My understanding is that:

Because of the above, it means that at some point in time, BOTH of those queries will be processed by Postgres at the same time -- even though they were executed one-at-a-time by my single threaded Node process.

Is that correct?

robconery commented 8 years ago

Yeah - no. Node will lob the calls onto the Event Loop - this is a CPU-bound process so Node is free to do that as fast as it likes and it won't wait for a response. It's the queuing that is asynchronous.

Now, imagine that your first query, for some reason, takes longer than your second. Would you expect that result to come back first? If so - how would you pick that result up?
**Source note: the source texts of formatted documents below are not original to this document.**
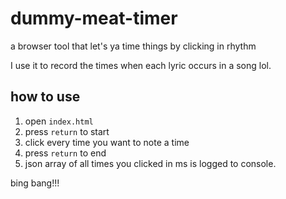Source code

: dummy-meat-timer
================

a browser tool that let's ya time things by clicking in rhythm

I use it to record the times when each lyric occurs in a song lol.

## how to use
1. open `index.html`
2. press `return` to start
3. click every time you want to note a time
4. press `return` to end
5. json array of all times you clicked in ms is logged to console.


bing bang!!!
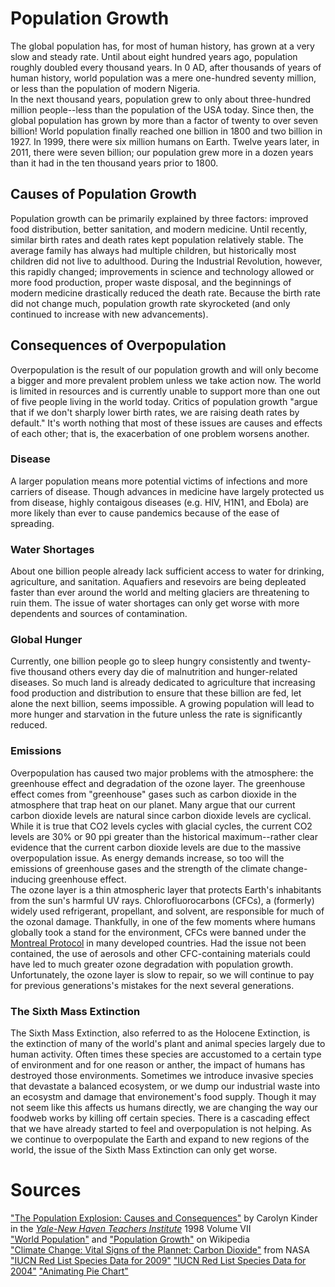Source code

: # Population Growth
The global population has, for most of human history, has grown at a very slow and steady rate. Until about eight hundred years ago, population roughly doubled every thousand years.
In 0 AD, after thousands of years of human history, world population was a mere one-hundred seventy million, or less than the population of modern Nigeria.  
In the next thousand years, population grew to only about three-hundred million people--less  than the population of the USA today.
Since then, the global population has grown by more than a factor of twenty to over seven billion! World population finally reached one billion in 1800 and two billion in 1927. In 1999, there were six million humans on Earth. Twelve years later, in 2011, there were seven billion; our population grew more in a dozen years than it had in the ten thousand years prior to 1800.


## Causes of Population Growth
Population growth can be primarily explained by three factors: improved food distribution, better sanitation, and modern medicine. 
Until recently, similar birth rates and death rates kept population relatively stable.
The average family has always had multiple children, but historically most children did not live to adulthood.
During the Industrial Revolution, however, this rapidly changed; improvements in science and technology allowed or more food production, proper waste disposal, and the beginnings of modern medicine drastically reduced the death rate. Because the birth rate did not change much, population growth rate skyrocketed (and only continued to increase with new advancements).


## Consequences of Overpopulation
Overpopulation is the result of our population growth and will only become a bigger and more prevalent problem unless we take action now. 
The world is limited in resources and is currently unable to support more than one out of five people living in the world today.
Critics of population growth "argue that if we don't sharply lower birth rates, we are raising death rates by default." 
It's worth nothing that most of these issues are causes and effects of each other; that is, the exacerbation of one problem worsens another.

### Disease
A larger population means more potential victims of infections and more carriers of disease.
Though advances in medicine have largely protected us from disease, highly contaigous diseases (e.g. HIV, H1N1, and Ebola) are more likely than ever to cause pandemics because of the ease of spreading.

### Water Shortages
About one billion people already lack sufficient access to water for drinking, agriculture, and sanitation. Aquafiers and resevoirs are being depleated faster than ever around the world and melting glaciers are threatening to ruin them. The issue of water shortages can only get worse with more dependents and sources of contamination.

### Global Hunger
Currently, one billion people go to sleep hungry consistently and twenty-five thousand others every day die of malnutrition and hunger-related diseases.
So much land is already dedicated to agriculture that increasing food production and distribution to ensure that these billion are fed, let alone the next billion, seems impossible.
A growing population will lead to more hunger and starvation in the future unless the rate is significantly reduced.

### Emissions
Overpopulation has caused two major problems with the atmosphere: the greenhouse effect and degradation of the ozone layer.
The greenhouse effect comes from "greenhouse" gases such as carbon dioxide in the atmosphere that trap heat on our planet. Many argue that our current carbon dioxide levels are natural since carbon dioxide levels are cyclical. While it is true that CO2 levels cycles with glacial cycles, the current CO2 levels are 30% or 90 ppi greater than the historical maximum--rather clear evidence that the current carbon dioxide levels are due to the massive overpopulation issue. As energy demands increase, so too will the emissions of greenhouse gases and the strength of the climate change-inducing greenhouse effect.  
The ozone layer is a thin atmospheric layer that protects Earth's inhabitants from the sun's harmful UV rays. Chlorofluorocarbons (CFCs), a (formerly) widely used refrigerant, propellant, and solvent, are responsible for much of the ozonal damage. Thankfully, in one of the few moments where humans globally took a stand for the environment, CFCs were banned under the [Montreal Protocol](http://en.wikipedia.org/wiki/Montreal_Protocol) in many developed countries. Had the issue not been contained, the use of aerosols and other CFC-containing materials could have led to much greater ozone degradation with population growth. Unfortunately, the ozone layer is slow to repair, so we will continue to pay for previous generations's mistakes for the next several generations.

### The Sixth Mass Extinction
The Sixth Mass Extinction, also referred to as the Holocene Extinction, is the extinction of many of the world's plant and animal species largely due to human activity. 
Often times these species are accustomed to a certain type of environment and for one reason or anther, the impact of humans has destroyed those environments. 
Sometimes we introduce invasive species that devastate a balanced ecosystem, or we dump our industrial waste into an ecosystm and damage that environement's food supply. 
Though it may not seem like this affects us humans directly, we are changing the way our foodweb works by killing off certain species. 
There is a cascading effect that we have already started to feel and overpopulation is not helping. As we continue to overpopulate the Earth and expand to new regions of the world, the issue of the Sixth Mass Extinction can only get worse.


# Sources
["The Population Explosion: Causes and Consequences"](http://www.yale.edu/ynhti/curriculum/units/1998/7/98.07.02.x.html) by Carolyn Kinder in the [*Yale-New Haven Teachers Institute*](http://www.yale.edu/ynhti/curriculum/units/1998/7/) 1998 Volume VII  
["World Population"](http://en.wikipedia.org/wiki/World_population) and ["Population Growth"](http://en.wikipedia.org/wiki/Population_growth) on Wikipedia  
["Climate Change: Vital Signs of the Plannet: Carbon Dioxide"](http://climate.nasa.gov/vital-signs/carbon-dioxide/) from NASA
["IUCN Red List Species Data for 2009"](https://portals.iucn.org/library/efiles/documents/rl-2009-001.pdf) 
["IUCN Red List Species Data for 2004"](https://portals.iucn.org/library/efiles/html/Red%20List%202004/completed/Section2.html) 
["Animating Pie Chart"](http://bl.ocks.org/mbostock/4063269)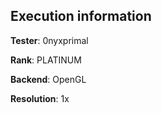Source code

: ## Execution information


**Tester**: 0nyxprimal

**Rank**: PLATINUM

**Backend**: OpenGL

**Resolution**: 1x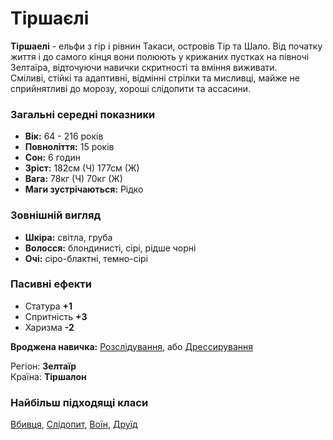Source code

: # Тіршаєлі

**Тіршаелі** - ельфи з гір і рівнин Такаси, островів Тір та Шало. Від початку життя і до самого кінця вони полюють у крижаних пустках на півночі Зелтаїра, відточуючи навички скритності та вміння виживати.<br />
Сміливі, стійкі та адаптивні, відмінні стрілки та мисливці, майже не сприйнятливі до морозу, хороші слідопити та асcасини.

### Загальні середні показники
  - **Вік:** 64 - 216 років
  - **Повноліття:** 15 років
  - **Сон:** 6 годин
  - **Зріст:** 182см (Ч) 177см (Ж)
  - **Вага:** 78кг (Ч) 70кг (Ж)
  - **Маги зустрічаються:** Рідко

### Зовнішній вигляд
  - **Шкіра:** світла, груба
  - **Волосся:** блондинисті, сірі, рідше чорні
  - **Очі:** сіро-блактні, темно-сірі

### Пасивні ефекти
  - Статура **+1**
  - Спритність **+3**
  - Харизма **-2**

**Вроджена навичка:** [Розслідування](/docs/characters/using.md#investigation), або [Дрессирування](/docs/characters/using.md#dressing)

Регіон: **Зелтаїр**<br />
Країна: **Тіршалон**

### Найбільш підходящі класи

[Вбивця](/docs/classes/killer), [Слідопит](/docs/classes/ranger), [Воїн](/docs/classes/warrior), [Друїд](/docs/classes/druid)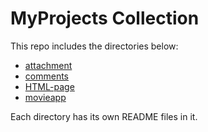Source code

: # MyProjects Collection

This repo includes the directories below:

- [attachment](./attachment)
- [comments](./comments)
- [HTML-page](./HTML-page)
- [movieapp](./movieapp)

Each directory has its own README files in it.
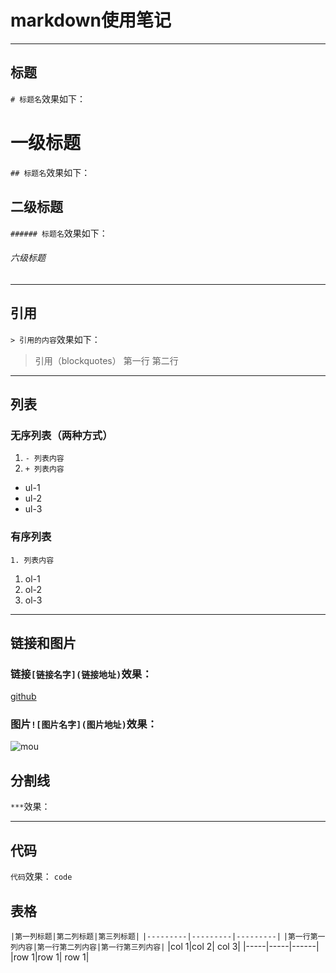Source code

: # markdown使用笔记
***
## 标题
`# 标题名`效果如下：
# 一级标题
`## 标题名`效果如下：
## 二级标题
`###### 标题名`效果如下：
###### 六级标题
***
## 引用
`> 引用的内容`效果如下：
> 引用（blockquotes）
> 第一行
第二行
***
## 列表
### 无序列表（两种方式）
1. `- 列表内容`
2. `+ 列表内容`
- ul-1
- ul-2
- ul-3
### 有序列表
`1. 列表内容`
1. ol-1
2. ol-2
3. ol-3
***
## 链接和图片
### 链接`[链接名字](链接地址)`效果：
[github](http://github.com)
### 图片`![图片名字](图片地址)`效果：
![mou](http://mouapp.com/Mou_128.png)
## 分割线
`***`效果：
***
## 代码
``代码``效果：
`code`
## 表格
`|第一列标题|第二列标题|第三列标题|`
`|---------|---------|---------|`
`|第一行第一列内容|第一行第二列内容|第一行第三列内容|`
|col 1|col 2| col 3|
|-----|-----|------|
|row 1|row 1| row 1|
This is called a race condition and Node cleanly (and happily) avoids all the problems of parallel/concurrent programming by being single threaded. This means everything happens in order - first in, first out.

It's confusing - Node is indeed asynchronous but that is not the same as parallel. For that to happen, by definition, you need more than one thread/process executing.

So no. You can't do parallel processing with Node.

robconery commented 8 years ago

Seriously - have a look at TJ's Kue project. It will do what you need with a lot less pain, I promise :). It even does retries and allows you to batch things...

rdegges commented 8 years ago

Will do! Thanks for the info. This is super helpful, heh.

I appreciate you taking the time to reply ^^

robconery commented 8 years ago

Hey no prob - this is something I just went through with Elixir (and what started the confusion above); it's really really confusing stuff (for me, anyway). Let me know if you find out something different of if I didn't grasp what you were trying to say :). This is a great topic.

tdzienniak commented 8 years ago

@robconery you are not exactly right or I misunderstood you. Node can't do things in parallel, but libuv, which is C++ lib to perform asynchronous I/O used by Node, can, for example using its thread pool. So, I think it is possible to send few queries one after another to Postgres, then db can execute them how it likes (maybe all at the same time), and then process results in Node. Off course, results will be processed one at a time. Interesting article 'bout thread pool: https://www.future-processing.pl/blog/on-problems-with-threads-in-node-js/

robconery commented 8 years ago

@tdzienniak What am I not right about exactly? Node is single-threaded. Yes, libuv has a thread pool - but that still won't make Node process things in parallel. Given this single thread, how would you tell the EventLoop "make it parallel"? Even if you did make it parallel (which I'll bet there's a way to do it with multiple Node processes) - what would that gain you?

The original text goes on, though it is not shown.